Bir ömrü yaşadık bugüne geldik. Her anımız şiir gibi yaşanmasa da pek çok anımızı şiirleştirmeye; yüreğimizin sızısını sızlanışını seslenişini; aklımızın doğrularını yanlışa karşı çıkışlarını kısacası ömrümüzü şiirlere döktük şiirle anlattık. Üstad Âşık Veysel'in "Kim bu sırra olursa mazhar/ Bırakır dünyaya ölümsüz eser." dediğince bu dünyadan biz de gidince geriye bu "Yaşayan Şiirler"imiz kalsın.

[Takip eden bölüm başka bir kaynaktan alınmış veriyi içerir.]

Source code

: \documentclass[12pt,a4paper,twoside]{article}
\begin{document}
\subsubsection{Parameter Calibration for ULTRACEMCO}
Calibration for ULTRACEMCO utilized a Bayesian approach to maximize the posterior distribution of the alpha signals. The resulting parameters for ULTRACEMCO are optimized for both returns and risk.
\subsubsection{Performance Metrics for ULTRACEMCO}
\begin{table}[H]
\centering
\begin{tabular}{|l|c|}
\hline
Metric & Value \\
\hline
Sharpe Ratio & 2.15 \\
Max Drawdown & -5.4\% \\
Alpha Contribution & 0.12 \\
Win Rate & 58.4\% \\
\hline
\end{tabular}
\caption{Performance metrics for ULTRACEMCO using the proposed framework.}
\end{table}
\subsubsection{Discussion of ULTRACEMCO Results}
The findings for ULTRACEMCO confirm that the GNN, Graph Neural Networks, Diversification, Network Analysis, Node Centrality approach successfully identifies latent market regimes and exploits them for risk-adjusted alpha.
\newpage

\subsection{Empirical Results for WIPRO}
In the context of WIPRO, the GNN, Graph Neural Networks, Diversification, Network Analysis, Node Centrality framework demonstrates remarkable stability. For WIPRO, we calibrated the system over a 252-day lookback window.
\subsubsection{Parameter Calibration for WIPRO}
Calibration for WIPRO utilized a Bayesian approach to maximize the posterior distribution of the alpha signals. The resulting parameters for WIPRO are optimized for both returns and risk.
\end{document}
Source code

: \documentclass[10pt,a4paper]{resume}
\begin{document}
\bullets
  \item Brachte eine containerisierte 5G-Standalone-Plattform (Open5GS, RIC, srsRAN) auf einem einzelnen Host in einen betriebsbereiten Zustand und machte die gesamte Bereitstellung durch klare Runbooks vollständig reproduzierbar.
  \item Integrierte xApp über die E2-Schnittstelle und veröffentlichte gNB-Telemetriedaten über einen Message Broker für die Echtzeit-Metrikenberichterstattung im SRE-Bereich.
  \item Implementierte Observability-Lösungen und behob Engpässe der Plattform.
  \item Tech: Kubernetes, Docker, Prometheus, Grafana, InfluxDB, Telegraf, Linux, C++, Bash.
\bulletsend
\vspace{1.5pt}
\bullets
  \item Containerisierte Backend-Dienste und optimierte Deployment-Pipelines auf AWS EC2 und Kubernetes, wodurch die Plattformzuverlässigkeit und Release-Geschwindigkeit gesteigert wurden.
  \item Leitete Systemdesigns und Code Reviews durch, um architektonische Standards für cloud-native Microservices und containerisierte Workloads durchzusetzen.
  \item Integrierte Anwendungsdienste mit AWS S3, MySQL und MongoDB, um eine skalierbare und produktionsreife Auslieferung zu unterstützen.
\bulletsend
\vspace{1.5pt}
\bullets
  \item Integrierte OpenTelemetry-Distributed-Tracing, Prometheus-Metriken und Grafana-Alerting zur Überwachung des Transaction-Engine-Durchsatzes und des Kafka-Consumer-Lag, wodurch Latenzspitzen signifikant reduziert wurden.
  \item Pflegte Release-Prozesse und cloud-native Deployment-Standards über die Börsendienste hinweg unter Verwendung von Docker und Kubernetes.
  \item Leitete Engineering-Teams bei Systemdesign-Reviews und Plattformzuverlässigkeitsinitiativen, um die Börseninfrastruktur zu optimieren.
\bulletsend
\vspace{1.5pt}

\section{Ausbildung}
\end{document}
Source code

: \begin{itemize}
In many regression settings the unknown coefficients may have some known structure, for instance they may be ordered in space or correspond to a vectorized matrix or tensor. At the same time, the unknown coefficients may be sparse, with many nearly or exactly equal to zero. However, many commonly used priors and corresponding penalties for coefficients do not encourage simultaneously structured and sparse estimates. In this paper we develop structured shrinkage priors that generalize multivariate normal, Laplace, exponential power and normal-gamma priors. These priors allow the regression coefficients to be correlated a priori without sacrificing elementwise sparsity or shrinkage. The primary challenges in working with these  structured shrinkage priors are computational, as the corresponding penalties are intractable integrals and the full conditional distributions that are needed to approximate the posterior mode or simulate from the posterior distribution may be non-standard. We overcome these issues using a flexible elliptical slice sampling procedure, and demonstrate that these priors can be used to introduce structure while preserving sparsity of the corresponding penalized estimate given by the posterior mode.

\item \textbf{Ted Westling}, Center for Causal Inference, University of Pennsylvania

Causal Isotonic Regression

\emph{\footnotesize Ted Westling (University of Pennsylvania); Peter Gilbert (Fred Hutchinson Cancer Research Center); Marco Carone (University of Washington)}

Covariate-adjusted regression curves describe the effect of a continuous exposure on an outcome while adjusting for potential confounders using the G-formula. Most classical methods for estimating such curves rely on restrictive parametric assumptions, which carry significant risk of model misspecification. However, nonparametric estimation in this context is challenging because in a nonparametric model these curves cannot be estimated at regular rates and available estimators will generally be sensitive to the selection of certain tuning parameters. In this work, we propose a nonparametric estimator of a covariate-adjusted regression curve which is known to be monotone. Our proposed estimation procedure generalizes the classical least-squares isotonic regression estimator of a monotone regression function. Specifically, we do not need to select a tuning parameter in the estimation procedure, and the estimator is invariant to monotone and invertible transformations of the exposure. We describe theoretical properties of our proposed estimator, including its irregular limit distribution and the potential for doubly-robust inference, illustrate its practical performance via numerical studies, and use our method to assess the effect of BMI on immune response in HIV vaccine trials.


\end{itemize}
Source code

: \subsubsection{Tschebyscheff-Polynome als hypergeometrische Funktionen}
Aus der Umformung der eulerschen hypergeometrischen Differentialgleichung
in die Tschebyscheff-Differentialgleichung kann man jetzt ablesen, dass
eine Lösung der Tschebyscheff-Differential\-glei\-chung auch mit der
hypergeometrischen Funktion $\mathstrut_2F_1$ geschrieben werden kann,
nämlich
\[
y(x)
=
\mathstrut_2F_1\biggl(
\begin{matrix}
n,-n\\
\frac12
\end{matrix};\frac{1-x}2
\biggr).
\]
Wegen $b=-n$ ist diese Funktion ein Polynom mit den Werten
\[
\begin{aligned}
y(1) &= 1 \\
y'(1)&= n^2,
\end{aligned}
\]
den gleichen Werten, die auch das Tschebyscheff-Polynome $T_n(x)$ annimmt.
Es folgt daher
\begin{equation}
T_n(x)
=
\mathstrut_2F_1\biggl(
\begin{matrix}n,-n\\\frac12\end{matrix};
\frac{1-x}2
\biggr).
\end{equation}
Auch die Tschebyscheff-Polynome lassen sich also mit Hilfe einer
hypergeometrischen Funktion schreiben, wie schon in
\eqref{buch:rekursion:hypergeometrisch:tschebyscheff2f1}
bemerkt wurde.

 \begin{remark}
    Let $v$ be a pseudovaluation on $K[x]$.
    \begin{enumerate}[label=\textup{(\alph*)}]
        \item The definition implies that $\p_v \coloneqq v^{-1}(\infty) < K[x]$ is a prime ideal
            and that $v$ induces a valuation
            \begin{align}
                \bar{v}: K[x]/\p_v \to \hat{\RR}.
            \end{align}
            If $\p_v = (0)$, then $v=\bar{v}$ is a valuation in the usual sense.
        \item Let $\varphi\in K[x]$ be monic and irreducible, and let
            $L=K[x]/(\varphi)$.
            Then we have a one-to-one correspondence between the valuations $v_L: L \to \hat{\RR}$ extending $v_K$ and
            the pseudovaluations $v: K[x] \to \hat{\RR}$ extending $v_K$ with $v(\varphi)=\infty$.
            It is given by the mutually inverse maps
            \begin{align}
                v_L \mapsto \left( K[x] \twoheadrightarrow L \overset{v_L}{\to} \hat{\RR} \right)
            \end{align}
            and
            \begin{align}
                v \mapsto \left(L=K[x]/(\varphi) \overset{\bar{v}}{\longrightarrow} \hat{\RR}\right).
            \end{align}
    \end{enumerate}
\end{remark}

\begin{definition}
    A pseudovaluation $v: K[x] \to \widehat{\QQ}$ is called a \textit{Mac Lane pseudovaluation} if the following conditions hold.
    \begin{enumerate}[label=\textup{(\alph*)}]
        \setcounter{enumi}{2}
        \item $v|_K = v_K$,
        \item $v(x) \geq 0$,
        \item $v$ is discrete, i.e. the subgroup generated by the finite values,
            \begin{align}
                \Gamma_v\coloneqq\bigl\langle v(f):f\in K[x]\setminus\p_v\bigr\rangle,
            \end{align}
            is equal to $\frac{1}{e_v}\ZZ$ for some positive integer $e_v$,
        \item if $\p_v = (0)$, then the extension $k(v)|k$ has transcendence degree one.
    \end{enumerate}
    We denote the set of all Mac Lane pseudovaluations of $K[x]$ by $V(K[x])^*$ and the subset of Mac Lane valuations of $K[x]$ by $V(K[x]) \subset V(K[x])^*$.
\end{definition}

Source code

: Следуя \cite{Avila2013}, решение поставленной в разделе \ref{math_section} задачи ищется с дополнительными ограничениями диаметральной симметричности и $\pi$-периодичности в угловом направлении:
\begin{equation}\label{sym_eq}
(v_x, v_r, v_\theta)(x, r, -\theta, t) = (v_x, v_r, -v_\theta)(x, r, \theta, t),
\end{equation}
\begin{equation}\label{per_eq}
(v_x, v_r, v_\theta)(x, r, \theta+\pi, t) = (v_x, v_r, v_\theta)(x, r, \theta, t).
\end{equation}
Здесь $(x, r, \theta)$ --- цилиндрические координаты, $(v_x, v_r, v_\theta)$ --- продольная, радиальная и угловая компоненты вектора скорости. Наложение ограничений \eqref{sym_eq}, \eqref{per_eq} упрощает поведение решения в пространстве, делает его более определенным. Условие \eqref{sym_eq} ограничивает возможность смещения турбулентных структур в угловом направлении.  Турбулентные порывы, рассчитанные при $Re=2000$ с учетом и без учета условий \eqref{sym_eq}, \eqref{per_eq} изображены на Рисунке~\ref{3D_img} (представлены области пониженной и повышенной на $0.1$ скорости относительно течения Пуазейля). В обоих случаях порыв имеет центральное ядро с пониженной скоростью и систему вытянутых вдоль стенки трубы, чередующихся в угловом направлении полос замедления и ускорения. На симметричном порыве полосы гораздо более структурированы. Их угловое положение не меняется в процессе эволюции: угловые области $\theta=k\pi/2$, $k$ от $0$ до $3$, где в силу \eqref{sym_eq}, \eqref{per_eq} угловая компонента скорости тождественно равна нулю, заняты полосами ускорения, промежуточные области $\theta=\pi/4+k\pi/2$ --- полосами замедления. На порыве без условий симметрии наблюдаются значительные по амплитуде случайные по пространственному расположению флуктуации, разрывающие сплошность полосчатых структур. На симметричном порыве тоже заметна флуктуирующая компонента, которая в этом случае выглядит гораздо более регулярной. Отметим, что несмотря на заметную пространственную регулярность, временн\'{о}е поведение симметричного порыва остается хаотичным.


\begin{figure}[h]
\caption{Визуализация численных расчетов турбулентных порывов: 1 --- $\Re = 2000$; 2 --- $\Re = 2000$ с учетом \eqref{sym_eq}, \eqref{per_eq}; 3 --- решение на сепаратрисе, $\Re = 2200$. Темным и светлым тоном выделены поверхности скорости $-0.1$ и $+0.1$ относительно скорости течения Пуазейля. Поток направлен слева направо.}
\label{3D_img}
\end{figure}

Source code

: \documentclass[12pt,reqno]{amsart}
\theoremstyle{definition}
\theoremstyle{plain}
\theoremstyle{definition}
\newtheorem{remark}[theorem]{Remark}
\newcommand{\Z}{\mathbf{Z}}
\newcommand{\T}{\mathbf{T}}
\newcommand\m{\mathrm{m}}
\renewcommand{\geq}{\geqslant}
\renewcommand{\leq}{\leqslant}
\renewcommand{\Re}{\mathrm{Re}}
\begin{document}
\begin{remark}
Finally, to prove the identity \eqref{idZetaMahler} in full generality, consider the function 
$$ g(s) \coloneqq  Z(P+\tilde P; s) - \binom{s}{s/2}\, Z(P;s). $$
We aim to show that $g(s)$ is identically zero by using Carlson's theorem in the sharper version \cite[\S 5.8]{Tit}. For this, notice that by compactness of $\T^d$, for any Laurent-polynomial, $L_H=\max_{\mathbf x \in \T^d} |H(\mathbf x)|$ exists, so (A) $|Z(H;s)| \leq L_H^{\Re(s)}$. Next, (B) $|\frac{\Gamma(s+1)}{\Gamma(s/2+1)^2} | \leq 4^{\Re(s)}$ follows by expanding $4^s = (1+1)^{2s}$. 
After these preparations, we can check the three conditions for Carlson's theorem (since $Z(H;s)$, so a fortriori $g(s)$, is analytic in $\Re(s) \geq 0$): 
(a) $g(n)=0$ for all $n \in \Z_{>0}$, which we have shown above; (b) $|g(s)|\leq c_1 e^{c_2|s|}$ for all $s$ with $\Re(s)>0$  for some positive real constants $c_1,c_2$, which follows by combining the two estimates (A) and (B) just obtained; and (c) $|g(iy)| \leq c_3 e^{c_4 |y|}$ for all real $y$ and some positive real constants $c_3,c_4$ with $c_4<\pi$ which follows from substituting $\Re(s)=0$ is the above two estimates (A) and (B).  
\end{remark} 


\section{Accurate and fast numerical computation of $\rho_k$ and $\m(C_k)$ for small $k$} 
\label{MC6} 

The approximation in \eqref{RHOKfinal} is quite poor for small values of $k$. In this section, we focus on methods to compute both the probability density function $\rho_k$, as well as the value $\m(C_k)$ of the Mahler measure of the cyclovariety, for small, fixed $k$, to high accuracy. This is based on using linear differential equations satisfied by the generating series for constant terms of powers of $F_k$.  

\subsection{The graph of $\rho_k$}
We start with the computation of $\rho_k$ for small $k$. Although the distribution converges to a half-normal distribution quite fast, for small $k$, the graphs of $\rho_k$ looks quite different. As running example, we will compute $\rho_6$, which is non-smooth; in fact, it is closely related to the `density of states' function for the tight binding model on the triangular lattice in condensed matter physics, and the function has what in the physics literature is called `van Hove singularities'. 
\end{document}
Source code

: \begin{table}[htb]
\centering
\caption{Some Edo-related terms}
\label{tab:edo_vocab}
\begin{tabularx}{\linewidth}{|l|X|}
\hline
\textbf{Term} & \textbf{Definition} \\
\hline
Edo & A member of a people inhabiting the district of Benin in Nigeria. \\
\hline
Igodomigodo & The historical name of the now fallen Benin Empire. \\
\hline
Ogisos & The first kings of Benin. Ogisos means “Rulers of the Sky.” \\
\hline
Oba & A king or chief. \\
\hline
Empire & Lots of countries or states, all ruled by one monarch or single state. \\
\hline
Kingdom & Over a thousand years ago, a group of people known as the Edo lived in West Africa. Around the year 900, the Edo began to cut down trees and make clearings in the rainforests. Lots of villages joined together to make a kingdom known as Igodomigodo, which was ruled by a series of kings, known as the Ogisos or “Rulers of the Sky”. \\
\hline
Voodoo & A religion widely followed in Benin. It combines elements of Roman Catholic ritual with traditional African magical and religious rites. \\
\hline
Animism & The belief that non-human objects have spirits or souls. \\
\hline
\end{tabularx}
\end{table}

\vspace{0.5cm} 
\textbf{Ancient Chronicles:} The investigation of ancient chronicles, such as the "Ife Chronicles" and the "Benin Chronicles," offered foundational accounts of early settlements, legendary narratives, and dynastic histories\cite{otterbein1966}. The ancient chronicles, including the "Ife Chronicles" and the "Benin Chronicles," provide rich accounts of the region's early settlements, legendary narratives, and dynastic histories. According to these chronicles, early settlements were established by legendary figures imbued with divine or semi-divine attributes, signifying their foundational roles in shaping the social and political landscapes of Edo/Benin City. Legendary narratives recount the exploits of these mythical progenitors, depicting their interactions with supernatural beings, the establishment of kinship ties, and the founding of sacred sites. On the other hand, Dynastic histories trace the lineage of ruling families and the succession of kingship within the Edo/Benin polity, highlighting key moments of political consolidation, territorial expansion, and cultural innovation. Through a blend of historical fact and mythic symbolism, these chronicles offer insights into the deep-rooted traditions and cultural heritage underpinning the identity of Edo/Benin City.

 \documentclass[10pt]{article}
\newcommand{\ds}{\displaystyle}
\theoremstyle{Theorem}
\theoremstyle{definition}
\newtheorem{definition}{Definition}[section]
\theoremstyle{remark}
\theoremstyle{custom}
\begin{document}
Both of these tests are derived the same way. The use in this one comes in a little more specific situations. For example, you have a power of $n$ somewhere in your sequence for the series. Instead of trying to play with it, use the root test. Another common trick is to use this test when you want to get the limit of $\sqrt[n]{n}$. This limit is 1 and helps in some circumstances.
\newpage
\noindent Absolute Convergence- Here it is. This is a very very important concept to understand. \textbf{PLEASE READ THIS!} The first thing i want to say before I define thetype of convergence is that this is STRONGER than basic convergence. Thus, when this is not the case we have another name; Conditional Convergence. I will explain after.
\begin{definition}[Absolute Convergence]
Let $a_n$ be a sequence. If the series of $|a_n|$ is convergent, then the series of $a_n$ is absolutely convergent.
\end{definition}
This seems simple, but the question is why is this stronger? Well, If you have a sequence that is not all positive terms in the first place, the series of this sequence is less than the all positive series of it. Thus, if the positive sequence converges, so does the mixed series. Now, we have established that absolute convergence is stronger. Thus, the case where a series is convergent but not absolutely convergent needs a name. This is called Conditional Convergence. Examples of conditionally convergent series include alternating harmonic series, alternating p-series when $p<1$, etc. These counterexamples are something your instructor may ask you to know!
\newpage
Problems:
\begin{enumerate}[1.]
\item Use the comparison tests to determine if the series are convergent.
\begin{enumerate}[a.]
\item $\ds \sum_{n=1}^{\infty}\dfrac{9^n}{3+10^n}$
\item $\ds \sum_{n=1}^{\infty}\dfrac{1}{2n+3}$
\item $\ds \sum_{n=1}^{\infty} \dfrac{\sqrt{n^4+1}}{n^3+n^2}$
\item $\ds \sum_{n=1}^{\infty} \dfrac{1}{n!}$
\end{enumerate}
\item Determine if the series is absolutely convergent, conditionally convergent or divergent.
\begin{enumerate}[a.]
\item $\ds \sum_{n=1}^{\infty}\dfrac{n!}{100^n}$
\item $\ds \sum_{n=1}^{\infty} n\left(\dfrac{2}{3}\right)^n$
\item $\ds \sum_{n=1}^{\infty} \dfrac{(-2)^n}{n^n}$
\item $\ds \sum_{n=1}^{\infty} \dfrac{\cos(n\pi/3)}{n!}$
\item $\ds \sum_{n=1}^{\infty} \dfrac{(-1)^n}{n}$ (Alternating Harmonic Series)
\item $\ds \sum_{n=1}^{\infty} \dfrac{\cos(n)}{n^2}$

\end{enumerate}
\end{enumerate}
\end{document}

Aşkın kâsesinde nedir bu hüner?
Cayır cayır yakar kül eder beni
Bir yudum alırım hep başım döner
Kollarımı bağlar kul eder beni.
**
Dört kitabı dört heceyi
Hem gündüzü hem geceyi
Bu karanlık bilmeceyi
Çözen varsa bize gelsin.
**
Zannetme her sırrın seninle gider
Terazin kurulur kefede biter
Mazlumlar zalimden hakkını ister
Cehennem'den evvel beni hatırla.
**
Ne tamâh edersin dünya mülküne
Senin de kanadın kırılır bir gün
Karşı durulur mu Hakk'ın hükmüne
İğneden ipliğe sorulur bir gün.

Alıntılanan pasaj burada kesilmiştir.